**What is being asked:**
From the top of the records below down to the line containing "Specifically fiat money", reproduce every line exactly.

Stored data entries
--- START ---
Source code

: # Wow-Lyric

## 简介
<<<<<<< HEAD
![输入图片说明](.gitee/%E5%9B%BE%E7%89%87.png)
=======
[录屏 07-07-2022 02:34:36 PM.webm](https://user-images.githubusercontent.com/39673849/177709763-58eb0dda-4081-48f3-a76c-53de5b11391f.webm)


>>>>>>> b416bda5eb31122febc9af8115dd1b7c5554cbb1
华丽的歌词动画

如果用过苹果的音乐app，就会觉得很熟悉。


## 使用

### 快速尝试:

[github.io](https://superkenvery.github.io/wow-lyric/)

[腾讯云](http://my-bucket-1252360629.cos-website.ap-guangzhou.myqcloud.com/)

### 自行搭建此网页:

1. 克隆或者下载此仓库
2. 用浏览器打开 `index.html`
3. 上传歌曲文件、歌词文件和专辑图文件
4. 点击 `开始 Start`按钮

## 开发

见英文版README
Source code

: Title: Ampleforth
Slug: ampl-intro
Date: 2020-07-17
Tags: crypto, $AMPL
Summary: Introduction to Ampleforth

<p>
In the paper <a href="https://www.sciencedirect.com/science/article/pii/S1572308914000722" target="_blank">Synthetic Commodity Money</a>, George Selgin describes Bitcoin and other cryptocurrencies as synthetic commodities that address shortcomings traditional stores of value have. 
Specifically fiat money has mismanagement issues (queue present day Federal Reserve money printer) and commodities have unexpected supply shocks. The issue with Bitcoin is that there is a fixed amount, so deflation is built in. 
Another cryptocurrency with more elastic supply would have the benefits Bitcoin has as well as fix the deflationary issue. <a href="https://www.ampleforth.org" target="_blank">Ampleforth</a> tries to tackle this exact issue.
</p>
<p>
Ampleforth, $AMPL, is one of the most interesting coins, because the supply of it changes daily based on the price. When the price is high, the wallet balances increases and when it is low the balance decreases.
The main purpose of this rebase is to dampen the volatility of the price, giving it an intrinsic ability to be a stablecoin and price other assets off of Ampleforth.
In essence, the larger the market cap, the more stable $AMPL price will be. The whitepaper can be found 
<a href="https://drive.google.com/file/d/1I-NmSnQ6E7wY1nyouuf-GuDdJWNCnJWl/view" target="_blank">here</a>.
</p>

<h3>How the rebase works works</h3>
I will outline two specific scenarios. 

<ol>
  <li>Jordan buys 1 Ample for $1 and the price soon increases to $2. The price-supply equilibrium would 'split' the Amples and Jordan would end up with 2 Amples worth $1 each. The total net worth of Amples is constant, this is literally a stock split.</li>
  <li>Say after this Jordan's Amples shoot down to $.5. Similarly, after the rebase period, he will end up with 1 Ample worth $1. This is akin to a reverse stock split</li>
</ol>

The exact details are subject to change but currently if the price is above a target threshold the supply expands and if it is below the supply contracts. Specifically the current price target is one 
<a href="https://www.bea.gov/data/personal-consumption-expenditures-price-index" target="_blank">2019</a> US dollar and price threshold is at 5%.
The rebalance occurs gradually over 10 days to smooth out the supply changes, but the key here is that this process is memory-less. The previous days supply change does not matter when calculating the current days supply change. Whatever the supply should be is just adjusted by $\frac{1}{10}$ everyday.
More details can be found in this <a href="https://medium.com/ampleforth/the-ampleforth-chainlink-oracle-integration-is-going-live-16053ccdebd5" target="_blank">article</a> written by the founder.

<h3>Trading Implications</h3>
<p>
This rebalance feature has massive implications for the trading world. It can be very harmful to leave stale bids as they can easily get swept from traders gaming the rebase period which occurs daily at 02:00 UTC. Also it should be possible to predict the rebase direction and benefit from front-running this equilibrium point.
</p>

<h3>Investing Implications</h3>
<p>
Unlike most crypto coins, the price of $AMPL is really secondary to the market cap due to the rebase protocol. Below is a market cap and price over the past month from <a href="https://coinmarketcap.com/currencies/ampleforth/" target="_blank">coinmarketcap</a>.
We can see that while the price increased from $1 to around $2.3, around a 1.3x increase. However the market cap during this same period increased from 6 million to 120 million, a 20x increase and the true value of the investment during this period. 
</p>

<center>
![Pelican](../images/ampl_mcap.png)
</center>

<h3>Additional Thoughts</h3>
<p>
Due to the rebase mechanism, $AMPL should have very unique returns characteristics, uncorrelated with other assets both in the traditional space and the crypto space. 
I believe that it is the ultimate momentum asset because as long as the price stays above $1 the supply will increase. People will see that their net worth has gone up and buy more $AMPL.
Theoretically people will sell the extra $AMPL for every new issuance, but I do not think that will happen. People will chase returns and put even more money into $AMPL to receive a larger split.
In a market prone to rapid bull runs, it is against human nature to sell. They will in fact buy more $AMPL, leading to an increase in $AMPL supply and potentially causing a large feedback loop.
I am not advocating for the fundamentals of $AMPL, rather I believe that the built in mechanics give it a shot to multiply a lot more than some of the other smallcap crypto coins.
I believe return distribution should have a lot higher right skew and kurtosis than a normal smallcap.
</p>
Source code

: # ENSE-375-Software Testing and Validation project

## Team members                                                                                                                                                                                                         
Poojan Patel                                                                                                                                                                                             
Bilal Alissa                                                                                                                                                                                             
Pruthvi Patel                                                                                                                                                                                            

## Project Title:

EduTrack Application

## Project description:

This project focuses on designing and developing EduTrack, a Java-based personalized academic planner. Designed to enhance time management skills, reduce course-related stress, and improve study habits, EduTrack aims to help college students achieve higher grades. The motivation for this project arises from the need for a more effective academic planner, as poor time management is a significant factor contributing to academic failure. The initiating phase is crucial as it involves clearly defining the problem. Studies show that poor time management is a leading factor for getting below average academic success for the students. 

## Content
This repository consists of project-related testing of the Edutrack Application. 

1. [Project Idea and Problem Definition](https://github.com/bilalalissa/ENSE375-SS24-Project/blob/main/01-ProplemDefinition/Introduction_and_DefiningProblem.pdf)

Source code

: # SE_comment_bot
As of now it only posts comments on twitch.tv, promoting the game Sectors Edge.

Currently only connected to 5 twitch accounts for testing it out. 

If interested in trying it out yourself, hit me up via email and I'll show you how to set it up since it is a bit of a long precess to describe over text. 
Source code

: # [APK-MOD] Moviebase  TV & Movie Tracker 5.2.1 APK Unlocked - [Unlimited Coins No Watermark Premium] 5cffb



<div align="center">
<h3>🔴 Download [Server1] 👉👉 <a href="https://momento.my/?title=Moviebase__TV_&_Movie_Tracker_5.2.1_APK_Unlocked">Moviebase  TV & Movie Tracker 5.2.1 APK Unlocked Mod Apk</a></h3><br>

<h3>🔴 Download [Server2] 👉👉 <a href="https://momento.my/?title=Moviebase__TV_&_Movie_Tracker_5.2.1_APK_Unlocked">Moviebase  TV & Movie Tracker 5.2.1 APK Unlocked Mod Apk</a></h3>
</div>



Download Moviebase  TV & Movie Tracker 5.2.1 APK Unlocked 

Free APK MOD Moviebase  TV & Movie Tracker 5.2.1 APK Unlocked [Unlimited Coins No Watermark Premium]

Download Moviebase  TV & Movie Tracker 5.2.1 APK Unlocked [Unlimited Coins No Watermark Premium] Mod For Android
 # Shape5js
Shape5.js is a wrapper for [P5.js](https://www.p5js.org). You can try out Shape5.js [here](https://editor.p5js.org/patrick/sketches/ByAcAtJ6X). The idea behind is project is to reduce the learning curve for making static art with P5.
--- END ---
**Task solution:**
Source code

: # Wow-Lyric

## 简介
<<<<<<< HEAD
![输入图片说明](.gitee/%E5%9B%BE%E7%89%87.png)
=======
[录屏 07-07-2022 02:34:36 PM.webm](https://user-images.githubusercontent.com/39673849/177709763-58eb0dda-4081-48f3-a76c-53de5b11391f.webm)


>>>>>>> b416bda5eb31122febc9af8115dd1b7c5554cbb1
华丽的歌词动画

如果用过苹果的音乐app，就会觉得很熟悉。


## 使用

### 快速尝试:

[github.io](https://superkenvery.github.io/wow-lyric/)

[腾讯云](http://my-bucket-1252360629.cos-website.ap-guangzhou.myqcloud.com/)

### 自行搭建此网页:

1. 克隆或者下载此仓库
2. 用浏览器打开 `index.html`
3. 上传歌曲文件、歌词文件和专辑图文件
4. 点击 `开始 Start`按钮

## 开发

见英文版README
Source code

: Title: Ampleforth
Slug: ampl-intro
Date: 2020-07-17
Tags: crypto, $AMPL
Summary: Introduction to Ampleforth

<p>
In the paper <a href="https://www.sciencedirect.com/science/article/pii/S1572308914000722" target="_blank">Synthetic Commodity Money</a>, George Selgin describes Bitcoin and other cryptocurrencies as synthetic commodities that address shortcomings traditional stores of value have. 
Specifically fiat money has mismanagement issues (queue present day Federal Reserve money printer) and commodities have unexpected supply shocks. The issue with Bitcoin is that there is a fixed amount, so deflation is built in. 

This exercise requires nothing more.